Seven because their posts and threads are rather annoying in the sections that I lurk on OR because they kept on messaging me nonsense. I think that I added 5 to my ignore list in 2013, 2 in 2012. and none in 2010+2011. I don't come on here as often these days though, so I guess it's not worth it now.


----------



## blue2 (May 20, 2013)

aGenericUsername said:


> 0, but I'm probably on a bunch of people's ignore list


 +1


----------



## komorikun (Jan 11, 2009)

None but many are on my **** list.


----------



## JH1983 (Nov 14, 2013)

Zero.


----------



## aGenericUsername (Apr 7, 2013)

mark101 said:


> Zero, seems a little childish to me but each to their own.

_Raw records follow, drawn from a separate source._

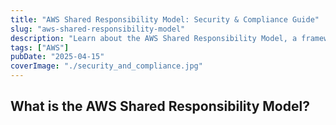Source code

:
 ```yaml
---
title: "AWS Shared Responsibility Model: Security & Compliance Guide"
slug: "aws-shared-responsibility-model"
description: "Learn about the AWS Shared Responsibility Model, a framework that outlines the responsibilities of AWS and the customer in ensuring the security and compliance of cloud resources."
tags: ["AWS"]
pubDate: "2025-04-15"
coverImage: "./security_and_compliance.jpg"
---
```


## What is the AWS Shared Responsibility Model?
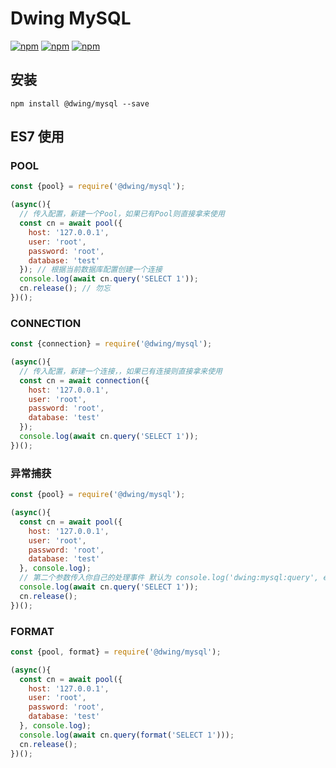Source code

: # Dwing MySQL

[![npm](https://img.shields.io/npm/v/@dwing/mysql.svg?style=plastic)](https://npmjs.org/package/@dwing/mysql) [![npm](https://img.shields.io/npm/dm/@dwing/mysql.svg?style=plastic)](https://npmjs.org/package/@dwing/mysql)  [![npm](https://img.shields.io/npm/dt/@dwing/mysql.svg?style=plastic)](https://npmjs.org/package/@dwing/mysql)

## 安装

```
npm install @dwing/mysql --save
```

## ES7 使用

### POOL

```js
const {pool} = require('@dwing/mysql');

(async(){
  // 传入配置，新建一个Pool，如果已有Pool则直接拿来使用
  const cn = await pool({
    host: '127.0.0.1',
    user: 'root',
    password: 'root',
    database: 'test'
  }); // 根据当前数据库配置创建一个连接
  console.log(await cn.query('SELECT 1'));
  cn.release(); // 勿忘
})();
```

### CONNECTION

```js
const {connection} = require('@dwing/mysql');

(async(){
  // 传入配置，新建一个连接，，如果已有连接则直接拿来使用
  const cn = await connection({
    host: '127.0.0.1',
    user: 'root',
    password: 'root',
    database: 'test'
  });
  console.log(await cn.query('SELECT 1'));
})();
```

### 异常捕获

```js
const {pool} = require('@dwing/mysql');

(async(){
  const cn = await pool({
    host: '127.0.0.1',
    user: 'root',
    password: 'root',
    database: 'test'
  }, console.log);
  // 第二个参数传入你自己的处理事件 默认为 console.log('dwing:mysql:query', err);
  console.log(await cn.query('SELECT 1'));
  cn.release();
})();
```

### FORMAT

```js
const {pool, format} = require('@dwing/mysql');

(async(){
  const cn = await pool({
    host: '127.0.0.1',
    user: 'root',
    password: 'root',
    database: 'test'
  }, console.log);
  console.log(await cn.query(format('SELECT 1')));
  cn.release();
})();
```

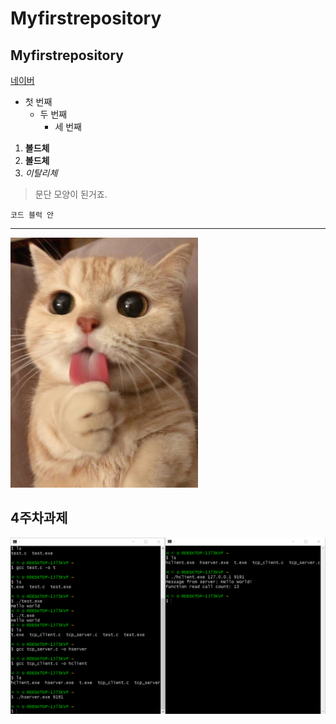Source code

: # Myfirstrepository
## Myfirstrepository

[네이버](https://naver.com)

- 첫 번째
  - 두 번째
    - 세 번째
   
 1. **볼드체**
 2. **볼드체**
3. *이탈리체*

>문단 모양이 된거죠.
>
```
코드 블럭 안
```

* * *

<img width="300" height="400" src="./png/냥이.png"></img>

## 4주차과제 
<img width="" height="" src=" ./png/4주차과제.PNG"></img>

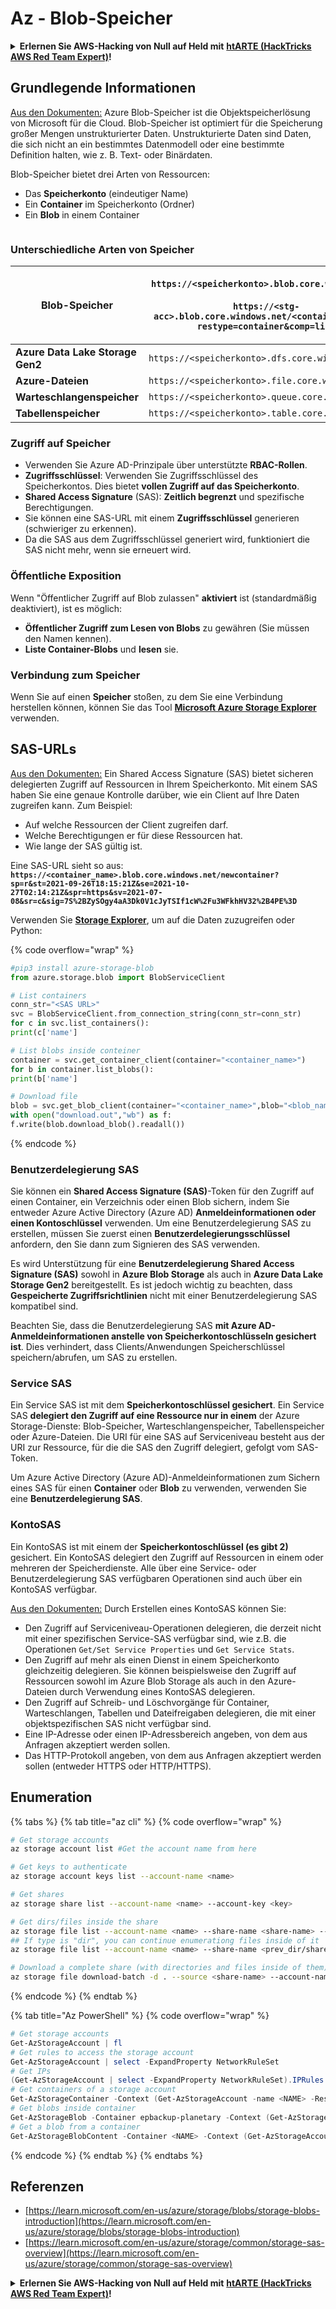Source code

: # Az - Blob-Speicher

<details>

<summary><strong>Erlernen Sie AWS-Hacking von Null auf Held mit</strong> <a href="https://training.hacktricks.xyz/courses/arte"><strong>htARTE (HackTricks AWS Red Team Expert)</strong></a><strong>!</strong></summary>

Andere Möglichkeiten, HackTricks zu unterstützen:

* Wenn Sie Ihr **Unternehmen in HackTricks beworben sehen möchten** oder **HackTricks als PDF herunterladen möchten**, überprüfen Sie die [**ABONNEMENTPLÄNE**](https://github.com/sponsors/carlospolop)!
* Holen Sie sich das [**offizielle PEASS & HackTricks-Merch**](https://peass.creator-spring.com)
* Entdecken Sie [**The PEASS Family**](https://opensea.io/collection/the-peass-family), unsere Sammlung exklusiver [**NFTs**](https://opensea.io/collection/the-peass-family)
* **Treten Sie der** 💬 [**Discord-Gruppe**](https://discord.gg/hRep4RUj7f) oder der [**Telegramm-Gruppe**](https://t.me/peass) bei oder **folgen** Sie uns auf **Twitter** 🐦 [**@hacktricks\_live**](https://twitter.com/hacktricks\_live)**.**
* **Teilen Sie Ihre Hacking-Tricks, indem Sie PRs an die** [**HackTricks**](https://github.com/carlospolop/hacktricks) und [**HackTricks Cloud**](https://github.com/carlospolop/hacktricks-cloud) GitHub-Repositories senden.

</details>

## Grundlegende Informationen

[Aus den Dokumenten:](https://learn.microsoft.com/en-us/azure/storage/blobs/storage-blobs-overview) Azure Blob-Speicher ist die Objektspeicherlösung von Microsoft für die Cloud. Blob-Speicher ist optimiert für die Speicherung großer Mengen unstrukturierter Daten. Unstrukturierte Daten sind Daten, die sich nicht an ein bestimmtes Datenmodell oder eine bestimmte Definition halten, wie z. B. Text- oder Binärdaten.

Blob-Speicher bietet drei Arten von Ressourcen:

* Das **Speicherkonto** (eindeutiger Name)
* Ein **Container** im Speicherkonto (Ordner)
* Ein **Blob** in einem Container

<figure><img src="../../../.gitbook/assets/image (114).png" alt=""><figcaption></figcaption></figure>

### Unterschiedliche Arten von Speicher

| **Blob-Speicher**               | <p><code>https://&#x3C;speicherkonto>.blob.core.windows.net</code><br><br><code>https://&#x3C;stg-acc>.blob.core.windows.net/&#x3C;container-name>?restype=container&#x26;comp=list</code></p> |
| ------------------------------- | ------------------------------------------------------------------------------------------------------------------------------------------------------------------------------------------------ |
| **Azure Data Lake Storage Gen2** | `https://<speicherkonto>.dfs.core.windows.net`                                                                                                                                                 |
| **Azure-Dateien**               | `https://<speicherkonto>.file.core.windows.net`                                                                                                                                                |
| **Warteschlangenspeicher**      | `https://<speicherkonto>.queue.core.windows.net`                                                                                                                                               |
| **Tabellenspeicher**            | `https://<speicherkonto>.table.core.windows.net`                                                                                                                                               |

### Zugriff auf Speicher <a href="#about-blob-storage" id="about-blob-storage"></a>

* Verwenden Sie Azure AD-Prinzipale über unterstützte **RBAC-Rollen**.
* **Zugriffsschlüssel**: Verwenden Sie Zugriffsschlüssel des Speicherkontos. Dies bietet **vollen Zugriff auf das Speicherkonto**.
* **Shared Access Signature** (SAS): **Zeitlich begrenzt** und spezifische Berechtigungen.
* Sie können eine SAS-URL mit einem **Zugriffsschlüssel** generieren (schwieriger zu erkennen).
* Da die SAS aus dem Zugriffsschlüssel generiert wird, funktioniert die SAS nicht mehr, wenn sie erneuert wird.

### Öffentliche Exposition

Wenn "Öffentlicher Zugriff auf Blob zulassen" **aktiviert** ist (standardmäßig deaktiviert), ist es möglich:

* **Öffentlicher Zugriff zum Lesen von Blobs** zu gewähren (Sie müssen den Namen kennen).
* **Liste Container-Blobs** und **lesen** sie.

### Verbindung zum Speicher

Wenn Sie auf einen **Speicher** stoßen, zu dem Sie eine Verbindung herstellen können, können Sie das Tool [**Microsoft Azure Storage Explorer**](https://azure.microsoft.com/es-es/products/storage/storage-explorer/) verwenden.

## SAS-URLs

[Aus den Dokumenten:](https://learn.microsoft.com/en-us/azure/storage/common/storage-sas-overview) Ein Shared Access Signature (SAS) bietet sicheren delegierten Zugriff auf Ressourcen in Ihrem Speicherkonto. Mit einem SAS haben Sie eine genaue Kontrolle darüber, wie ein Client auf Ihre Daten zugreifen kann. Zum Beispiel:

* Auf welche Ressourcen der Client zugreifen darf.
* Welche Berechtigungen er für diese Ressourcen hat.
* Wie lange der SAS gültig ist.

Eine SAS-URL sieht so aus: **`https://<container_name>.blob.core.windows.net/newcontainer?sp=r&st=2021-09-26T18:15:21Z&se=2021-10-27T02:14:21Z&spr=https&sv=2021-07-08&sr=c&sig=7S%2BZySOgy4aA3Dk0V1cJyTSIf1cW%2Fu3WFkhHV32%2B4PE%3D`**

Verwenden Sie [**Storage Explorer**](https://azure.microsoft.com/en-us/features/storage-explorer/), um auf die Daten zuzugreifen oder Python:

{% code overflow="wrap" %}
```python
#pip3 install azure-storage-blob
from azure.storage.blob import BlobServiceClient

# List containers
conn_str="<SAS URL>"
svc = BlobServiceClient.from_connection_string(conn_str=conn_str)
for c in svc.list_containers():
print(c['name']

# List blobs inside conteiner
container = svc.get_container_client(container="<container_name>")
for b in container.list_blobs():
print(b['name']

# Download file
blob = svc.get_blob_client(container="<container_name>",blob="<blob_name>")
with open("download.out","wb") as f:
f.write(blob.download_blob().readall())
```
{% endcode %}

### Benutzerdelegierung SAS <a href="#user-delegation-sas" id="user-delegation-sas"></a>

Sie können ein **Shared Access Signature (SAS)**-Token für den Zugriff auf einen Container, ein Verzeichnis oder einen Blob sichern, indem Sie entweder Azure Active Directory (Azure AD) **Anmeldeinformationen oder einen Kontoschlüssel** verwenden. Um eine Benutzerdelegierung SAS zu erstellen, müssen Sie zuerst einen **Benutzerdelegierungsschlüssel** anfordern, den Sie dann zum Signieren des SAS verwenden.

Es wird Unterstützung für eine **Benutzerdelegierung Shared Access Signature (SAS)** sowohl in **Azure Blob Storage** als auch in **Azure Data Lake Storage Gen2** bereitgestellt. Es ist jedoch wichtig zu beachten, dass **Gespeicherte Zugriffsrichtlinien** nicht mit einer Benutzerdelegierung SAS kompatibel sind.

Beachten Sie, dass die Benutzerdelegierung SAS **mit Azure AD-Anmeldeinformationen anstelle von Speicherkontoschlüsseln gesichert ist**. Dies verhindert, dass Clients/Anwendungen Speicherschlüssel speichern/abrufen, um SAS zu erstellen.

### Service SAS

Ein Service SAS ist mit dem **Speicherkontoschlüssel gesichert**. Ein Service SAS **delegiert den Zugriff auf eine Ressource nur in einem** der Azure Storage-Dienste: Blob-Speicher, Warteschlangenspeicher, Tabellenspeicher oder Azure-Dateien. Die URI für eine SAS auf Serviceniveau besteht aus der URI zur Ressource, für die die SAS den Zugriff delegiert, gefolgt vom SAS-Token.

Um Azure Active Directory (Azure AD)-Anmeldeinformationen zum Sichern eines SAS für einen **Container** oder **Blob** zu verwenden, verwenden Sie eine **Benutzerdelegierung SAS**.

### KontoSAS

Ein KontoSAS ist mit einem der **Speicherkontoschlüssel (es gibt 2)** gesichert. Ein KontoSAS delegiert den Zugriff auf Ressourcen in einem oder mehreren der Speicherdienste. Alle über eine Service- oder Benutzerdelegierung SAS verfügbaren Operationen sind auch über ein KontoSAS verfügbar.

[Aus den Dokumenten:](https://learn.microsoft.com/en-us/rest/api/storageservices/create-account-sas) Durch Erstellen eines KontoSAS können Sie:

* Den Zugriff auf Serviceniveau-Operationen delegieren, die derzeit nicht mit einer spezifischen Service-SAS verfügbar sind, wie z.B. die Operationen `Get/Set Service Properties` und `Get Service Stats`.
* Den Zugriff auf mehr als einen Dienst in einem Speicherkonto gleichzeitig delegieren. Sie können beispielsweise den Zugriff auf Ressourcen sowohl im Azure Blob Storage als auch in den Azure-Dateien durch Verwendung eines KontoSAS delegieren.
* Den Zugriff auf Schreib- und Löschvorgänge für Container, Warteschlangen, Tabellen und Dateifreigaben delegieren, die mit einer objektspezifischen SAS nicht verfügbar sind.
* Eine IP-Adresse oder einen IP-Adressbereich angeben, von dem aus Anfragen akzeptiert werden sollen.
* Das HTTP-Protokoll angeben, von dem aus Anfragen akzeptiert werden sollen (entweder HTTPS oder HTTP/HTTPS).

## Enumeration

{% tabs %}
{% tab title="az cli" %}
{% code overflow="wrap" %}
```bash
# Get storage accounts
az storage account list #Get the account name from here

# Get keys to authenticate
az storage account keys list --account-name <name>

# Get shares
az storage share list --account-name <name> --account-key <key>

# Get dirs/files inside the share
az storage file list --account-name <name> --share-name <share-name> --account-key <key>
## If type is "dir", you can continue enumerationg files inside of it
az storage file list --account-name <name> --share-name <prev_dir/share-name> --account-key <key>

# Download a complete share (with directories and files inside of them)
az storage file download-batch -d . --source <share-name> --account-name <name> --account-key <key>
```
{% endcode %}
{% endtab %}

{% tab title="Az PowerShell" %}
{% code overflow="wrap" %}
```powershell
# Get storage accounts
Get-AzStorageAccount | fl
# Get rules to access the storage account
Get-AzStorageAccount | select -ExpandProperty NetworkRuleSet
# Get IPs
(Get-AzStorageAccount | select -ExpandProperty NetworkRuleSet).IPRules
# Get containers of a storage account
Get-AzStorageContainer -Context (Get-AzStorageAccount -name <NAME> -ResourceGroupName <NAME>).context
# Get blobs inside container
Get-AzStorageBlob -Container epbackup-planetary -Context (Get-AzStorageAccount -name <name> -ResourceGroupName <name>).context
# Get a blob from a container
Get-AzStorageBlobContent -Container <NAME> -Context (Get-AzStorageAccount -name <NAME> -ResourceGroupName <NAME>).context -Blob <blob_name> -Destination .\Desktop\filename.txt
```
{% endcode %}
{% endtab %}
{% endtabs %}

## Referenzen

* [https://learn.microsoft.com/en-us/azure/storage/blobs/storage-blobs-introduction](https://learn.microsoft.com/en-us/azure/storage/blobs/storage-blobs-introduction)
* [https://learn.microsoft.com/en-us/azure/storage/common/storage-sas-overview](https://learn.microsoft.com/en-us/azure/storage/common/storage-sas-overview)

<details>

<summary><strong>Erlernen Sie AWS-Hacking von Null auf Held mit</strong> <a href="https://training.hacktricks.xyz/courses/arte"><strong>htARTE (HackTricks AWS Red Team Expert)</strong></a><strong>!</strong></summary>

Andere Möglichkeiten, HackTricks zu unterstützen:

* Wenn Sie Ihr **Unternehmen in HackTricks beworben sehen möchten** oder **HackTricks im PDF-Format herunterladen möchten**, überprüfen Sie die [**ABONNEMENTPLÄNE**](https://github.com/sponsors/carlospolop)!
* Holen Sie sich das [**offizielle PEASS & HackTricks-Merch**](https://peass.creator-spring.com)
* Entdecken Sie [**The PEASS Family**](https://opensea.io/collection/the-peass-family), unsere Sammlung exklusiver [**NFTs**](https://opensea.io/collection/the-peass-family)
* **Treten Sie der** 💬 [**Discord-Gruppe**](https://discord.gg/hRep4RUj7f) oder der [**Telegram-Gruppe**](https://t.me/peass) bei oder **folgen** Sie uns auf **Twitter** 🐦 [**@hacktricks\_live**](https://twitter.com/hacktricks\_live)**.**
* **Teilen Sie Ihre Hacking-Tricks, indem Sie PRs an die** [**HackTricks**](https://github.com/carlospolop/hacktricks) und [**HackTricks Cloud**](https://github.com/carlospolop/hacktricks-cloud) GitHub-Repositories einreichen.

</details>
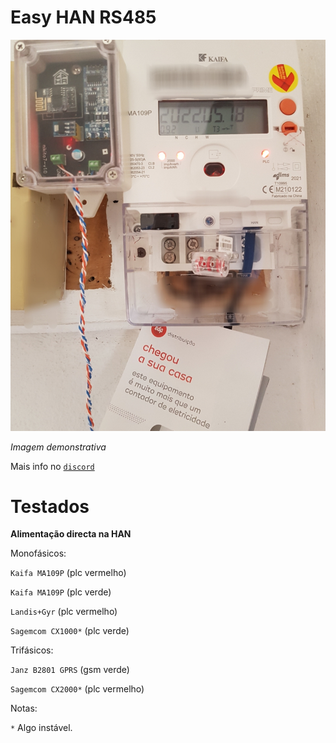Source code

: # Easy HAN RS485

![edpbox: o seu contador inteligente, é mais que um contador](./edpbox.jpg)

<i>Imagem demonstrativa</i>

Mais info no [```discord```](https://discord.gg/Mh9mTEA)

# Testados

**Alimentação directa na HAN**

Monofásicos:

```Kaifa MA109P``` (plc vermelho) 

```Kaifa MA109P``` (plc verde)

```Landis+Gyr``` (plc vermelho) 

```Sagemcom CX1000*``` (plc verde)

Trifásicos:

```Janz B2801 GPRS``` (gsm verde) 

```Sagemcom CX2000*``` (plc vermelho)

Notas:

```*``` Algo instável. 
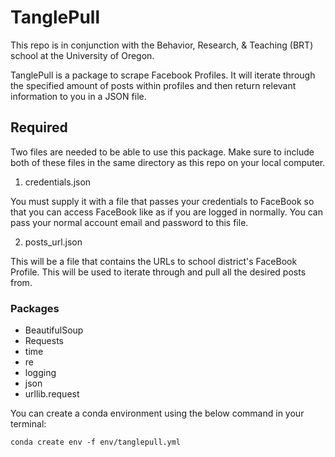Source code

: # TanglePull

This repo is in conjunction with the Behavior, Research, & Teaching (BRT) school at the University of Oregon. 

TanglePull is a package to scrape Facebook Profiles. It will iterate through the specified amount of posts within profiles and then return relevant information to you in a JSON file.

## Required

Two files are needed to be able to use this package. Make sure to include both of these files in the same directory as this repo on your local computer. 

1. credentials.json

 You must supply it with a file that passes your credentials to FaceBook so that you can access FaceBook like as if you are logged in normally. You can pass your normal account email and password to this file. 


2. posts_url.json

This will be a file that contains the URLs to school district's FaceBook Profile. This will be used to iterate through and pull all the desired posts from.


### Packages
- BeautifulSoup
- Requests
- time
- re
- logging
- json
- urllib.request

You can create a conda environment using the below command in your terminal:

```
conda create env -f env/tanglepull.yml
```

Yeah... how could you hate someone enough to flat out ignore everything they say? I can only be annoyed with someone for a few minutes and then the feeling subsides.


----------



## nubly (Nov 2, 2006)

None. If I don't like someone's attitude I'll just bypass their posts.


----------



## Thedood (Nov 27, 2013)

None. No one has pissed me off that much.



...yet


----------



## Zeeshan (Sep 4, 2011)

anyone who i suspect is from the misc


----------



## Steinerz (Jul 15, 2013)

None.


----------



## Marakunda (Jun 7, 2011)

Just one person. I found him annoying and he almost got me banned back in the day, so I thought it would be smarter to ignore him, rather than "argue".


----------



## estse (Nov 18, 2003)

A lot. Higher than my fingers I can count. Like 7 or something.


----------



## calichick (Jul 30, 2010)

think I had KnownParallel on my list for 5 days because he was making 18 topics/day about the hardships of being an Indian man in a western world.

miss that guy...


----------



## Lacking Serotonin (Nov 18, 2012)

1. There was this Pakistani ******* bragging about how he conquered his SA in a pm to me.


----------



## nothing else (Oct 27, 2013)

never knew about that option.


----------



## loneranger (Dec 29, 2012)

None for me.


----------



## Grog (Sep 13, 2013)

None but pretty sure I'm on a few


----------



## Scrub-Zero (Feb 9, 2004)

146,091.


----------



## TenYears (Jan 15, 2010)

None, but there are four people here that I ignore, I don't read their posts or reply to them. There are a couple of psychos here...really scary.


----------



## CrimsonTrigger (Jun 28, 2011)

I think about 5 or so. Some people here have really poor attitudes about some things and I'd rather not have to deal with their negativity. I'm sure I'm on at least a few people's which means I'm doing a good job. :b


----------



## WillYouStopDave (Jul 14, 2013)

9, I think. I often end up responding to them anyway but I like the ignore list so I don't necessarily see everything they post


----------



## Amphoteric (Sep 11, 2011)

None. Even though there are and have been some people whose posts consistently made/make me cringe, I'm still way too curious to actually block anyone. Or maybe I'm just a masochist.


----------



## inerameia (Jan 26, 2012)

0. I'm probably on someone's though. I just have that feeling.


----------



## sad vlad (Nov 9, 2013)

0.
I would most likely only ignore people for insults.
I have no clue if I am on someone's list. I have insulted nobody so if I am ignored by someone, then it's their problem. I don't care.


----------



## Paul (Sep 26, 2005)

18, but all from years ago. Haven't added any in a long time.


----------



## Amorphousanomaly (Jun 20, 2012)

Just a couple of haters, some people that depress me.


----------



## ineverwipe (Jun 16, 2013)

None. I ignore people the old fashioned way


----------



## alienbird (Apr 9, 2010)

Zero, currently. 
x__x


----------



## RenegadeReloaded (Mar 12, 2011)

All users on SAS have me on the ignore list, and I have -1 friends on facebook (


----------



## millenniumman75 (Feb 4, 2005)

arnie said:


> 19


OMG - really? :eek That's a lot of people!


----------



## millenniumman75 (Feb 4, 2005)

RenegadeReloaded said:


> All users on SAS have me on the ignore list, and I have -1 friends on facebook (


I only have Fakebook because I tried to fine my brother. He doesn't have an account....I haven't logged in in over a year. I would feel like Mark Zuckerberg would be making even more money off of me if I logged in :lol.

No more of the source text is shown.